Israeli scientists have achieved a significant breakthrough in cancer treatment using CRISPR gene-editing technology, successfully eliminating 50% of head and neck tumors in model animals by targeting a single gene. This groundbreaking research, conducted at Tel Aviv University, challenges the long-held belief that CRISPR would be ineffective against cancer due to tumors' reliance on multiple genetic mutations.
The study, recently published in the peer-reviewed journal Advanced Science, was led by Dr. Razan Masarwy under the guidance of Prof. Dan Peer, Director of the university's Laboratory of Precision Nanomedicine and a global pioneer in mRNA-based therapeutics.
Targeting the Essential SOX2 Gene
The research team focused on the cancer-specific SOX2 gene, which is overexpressed in head and neck tumors and several other cancer types. "Our aim was to use genetic editing of a single gene expressed in this type of cancer to collapse the entire pyramid of the cancerous cell," explained Prof. Peer.
This approach contradicts conventional wisdom in cancer research, which suggested that eliminating a single gene would be insufficient to destroy cancer cells since they typically rely on multiple genetic alterations and can compensate when one pathway is blocked.

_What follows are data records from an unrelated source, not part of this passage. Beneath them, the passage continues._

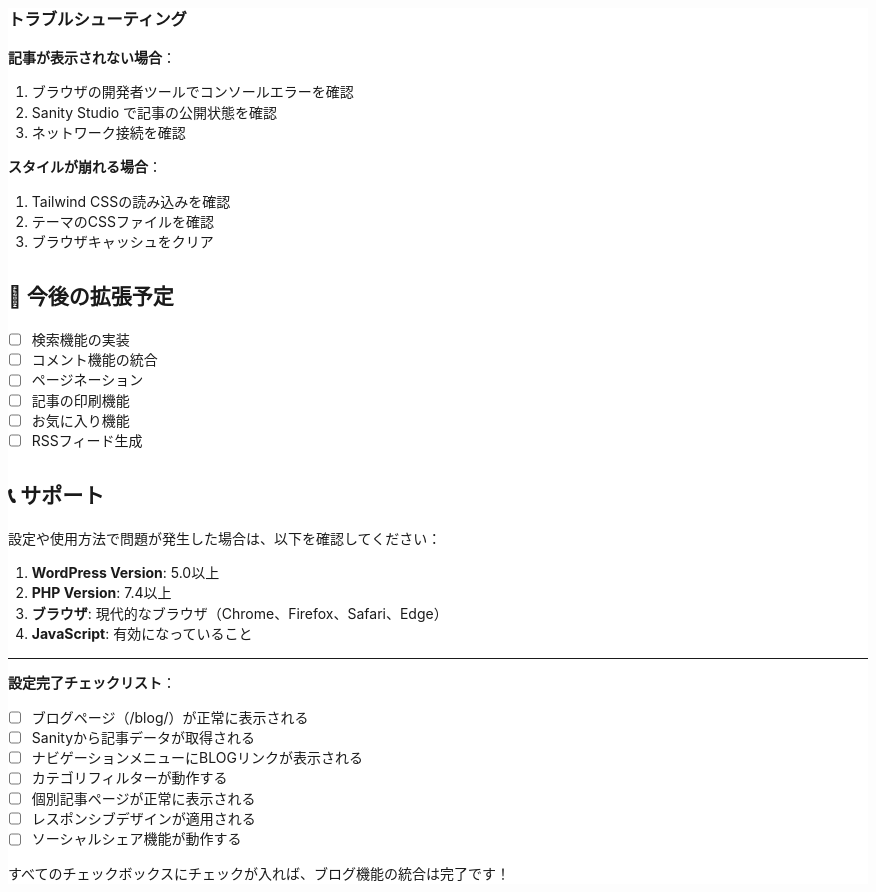 ### トラブルシューティング

**記事が表示されない場合**：
1. ブラウザの開発者ツールでコンソールエラーを確認
2. Sanity Studio で記事の公開状態を確認
3. ネットワーク接続を確認

**スタイルが崩れる場合**：
1. Tailwind CSSの読み込みを確認
2. テーマのCSSファイルを確認
3. ブラウザキャッシュをクリア

## 🎯 今後の拡張予定

- [ ] 検索機能の実装
- [ ] コメント機能の統合
- [ ] ページネーション
- [ ] 記事の印刷機能
- [ ] お気に入り機能
- [ ] RSSフィード生成

## 📞 サポート

設定や使用方法で問題が発生した場合は、以下を確認してください：

1. **WordPress Version**: 5.0以上
2. **PHP Version**: 7.4以上
3. **ブラウザ**: 現代的なブラウザ（Chrome、Firefox、Safari、Edge）
4. **JavaScript**: 有効になっていること

---

**設定完了チェックリスト**：

- [ ] ブログページ（/blog/）が正常に表示される
- [ ] Sanityから記事データが取得される  
- [ ] ナビゲーションメニューにBLOGリンクが表示される
- [ ] カテゴリフィルターが動作する
- [ ] 個別記事ページが正常に表示される
- [ ] レスポンシブデザインが適用される
- [ ] ソーシャルシェア機能が動作する

すべてのチェックボックスにチェックが入れば、ブログ機能の統合は完了です！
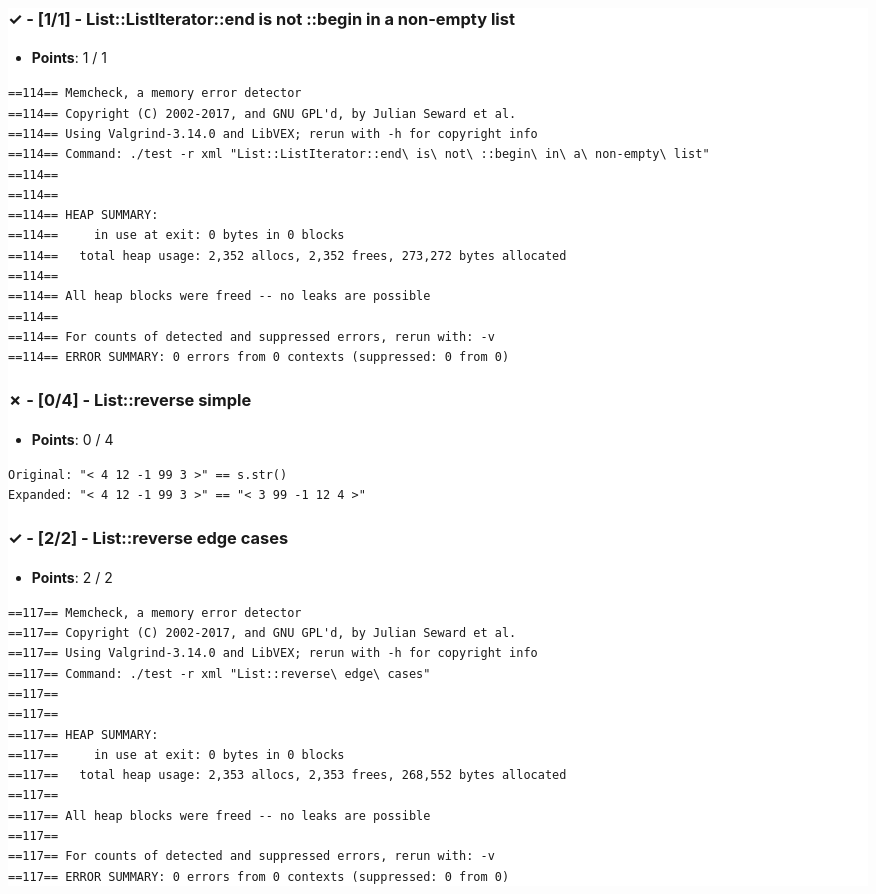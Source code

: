 
### ✓ - [1/1] - List::ListIterator::end is not ::begin in a non-empty list

- **Points**: 1 / 1

```
==114== Memcheck, a memory error detector
==114== Copyright (C) 2002-2017, and GNU GPL'd, by Julian Seward et al.
==114== Using Valgrind-3.14.0 and LibVEX; rerun with -h for copyright info
==114== Command: ./test -r xml "List::ListIterator::end\ is\ not\ ::begin\ in\ a\ non-empty\ list"
==114== 
==114== 
==114== HEAP SUMMARY:
==114==     in use at exit: 0 bytes in 0 blocks
==114==   total heap usage: 2,352 allocs, 2,352 frees, 273,272 bytes allocated
==114== 
==114== All heap blocks were freed -- no leaks are possible
==114== 
==114== For counts of detected and suppressed errors, rerun with: -v
==114== ERROR SUMMARY: 0 errors from 0 contexts (suppressed: 0 from 0)

```



### ✗ - [0/4] - List::reverse simple

- **Points**: 0 / 4


```
Original: "< 4 12 -1 99 3 >" == s.str()
Expanded: "< 4 12 -1 99 3 >" == "< 3 99 -1 12 4 >"
```


### ✓ - [2/2] - List::reverse edge cases

- **Points**: 2 / 2

```
==117== Memcheck, a memory error detector
==117== Copyright (C) 2002-2017, and GNU GPL'd, by Julian Seward et al.
==117== Using Valgrind-3.14.0 and LibVEX; rerun with -h for copyright info
==117== Command: ./test -r xml "List::reverse\ edge\ cases"
==117== 
==117== 
==117== HEAP SUMMARY:
==117==     in use at exit: 0 bytes in 0 blocks
==117==   total heap usage: 2,353 allocs, 2,353 frees, 268,552 bytes allocated
==117== 
==117== All heap blocks were freed -- no leaks are possible
==117== 
==117== For counts of detected and suppressed errors, rerun with: -v
==117== ERROR SUMMARY: 0 errors from 0 contexts (suppressed: 0 from 0)

```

"Generally, CRISPR isn't used for cancer because the assumption is that knocking out one gene wouldn't collapse the whole pyramid," noted Prof. Peer. "In this study, we demonstrated that some genes are absolutely essential for cancer cell survival, making them excellent targets for CRISPR therapy."
Innovative Delivery System Overcomes Key Obstacles
A critical component of the study's success was the development of a precise delivery system to overcome one of the major challenges in applying CRISPR to cancer therapy. The researchers designed specialized lipid nanoparticles to carry the CRISPR system in an RNA format.
To ensure targeted delivery, they attached antibodies against the epidermal growth factor (EGF) receptor—a protein commonly expressed on these cancer cells—to the surface of the nanoparticles.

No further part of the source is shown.